Beneath this instruction is a listing; write out exactly the line that contains "Betöltéskor mentetlen munka" and each line after it to the last.

··········

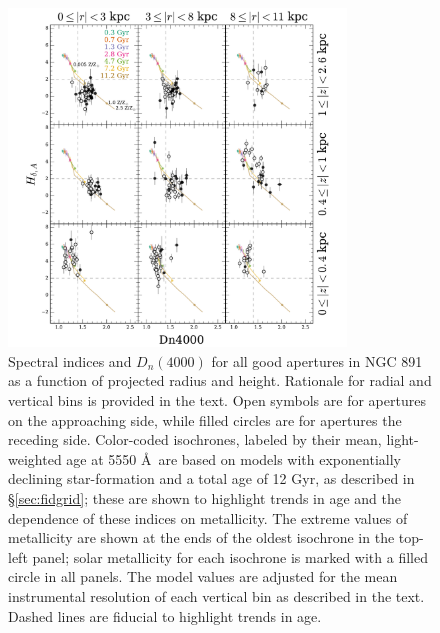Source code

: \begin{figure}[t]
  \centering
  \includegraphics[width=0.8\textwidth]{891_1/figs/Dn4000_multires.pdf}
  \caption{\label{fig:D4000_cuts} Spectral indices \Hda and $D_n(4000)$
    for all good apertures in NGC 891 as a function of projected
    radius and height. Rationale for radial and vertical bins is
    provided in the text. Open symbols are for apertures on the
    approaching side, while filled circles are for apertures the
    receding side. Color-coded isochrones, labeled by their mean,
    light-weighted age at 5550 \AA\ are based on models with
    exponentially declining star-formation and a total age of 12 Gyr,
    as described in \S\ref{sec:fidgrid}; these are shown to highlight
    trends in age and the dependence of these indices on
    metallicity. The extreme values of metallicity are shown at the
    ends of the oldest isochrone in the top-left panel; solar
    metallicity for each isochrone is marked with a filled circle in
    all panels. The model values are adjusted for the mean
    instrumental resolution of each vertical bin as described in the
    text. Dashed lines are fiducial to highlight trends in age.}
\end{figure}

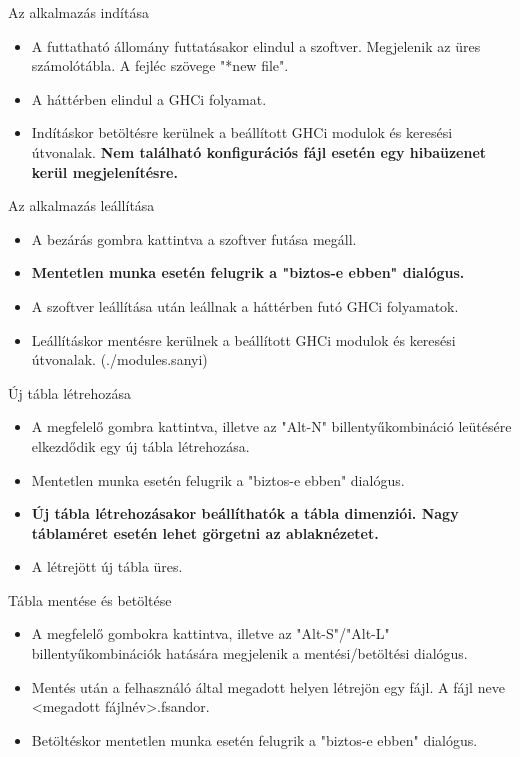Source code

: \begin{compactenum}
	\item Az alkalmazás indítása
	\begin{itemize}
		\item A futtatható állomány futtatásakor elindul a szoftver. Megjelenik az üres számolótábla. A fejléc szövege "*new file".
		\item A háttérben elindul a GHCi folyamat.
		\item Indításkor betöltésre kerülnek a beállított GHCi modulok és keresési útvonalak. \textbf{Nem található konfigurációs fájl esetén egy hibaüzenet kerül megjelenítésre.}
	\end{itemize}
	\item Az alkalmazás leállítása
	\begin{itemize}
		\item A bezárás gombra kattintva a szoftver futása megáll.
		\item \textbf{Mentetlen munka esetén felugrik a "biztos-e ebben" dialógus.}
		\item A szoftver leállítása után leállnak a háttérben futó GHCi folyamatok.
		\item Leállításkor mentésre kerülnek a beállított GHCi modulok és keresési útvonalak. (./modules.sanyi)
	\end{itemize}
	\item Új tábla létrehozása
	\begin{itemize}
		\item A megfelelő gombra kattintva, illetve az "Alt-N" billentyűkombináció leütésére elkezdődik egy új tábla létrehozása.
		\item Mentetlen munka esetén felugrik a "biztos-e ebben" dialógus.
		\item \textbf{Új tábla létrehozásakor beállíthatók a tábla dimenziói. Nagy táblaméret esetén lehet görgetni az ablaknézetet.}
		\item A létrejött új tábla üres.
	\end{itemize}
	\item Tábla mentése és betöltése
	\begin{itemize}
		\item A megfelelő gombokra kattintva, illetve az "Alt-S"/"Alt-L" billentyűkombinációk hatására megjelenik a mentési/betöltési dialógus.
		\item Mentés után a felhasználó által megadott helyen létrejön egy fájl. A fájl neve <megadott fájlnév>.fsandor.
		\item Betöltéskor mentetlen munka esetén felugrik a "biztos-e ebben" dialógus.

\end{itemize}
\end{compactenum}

··········

◆ **RESPONSE TO THIS TASK**
		\item Betöltéskor mentetlen munka esetén felugrik a "biztos-e ebben" dialógus.

\end{itemize}
\end{compactenum}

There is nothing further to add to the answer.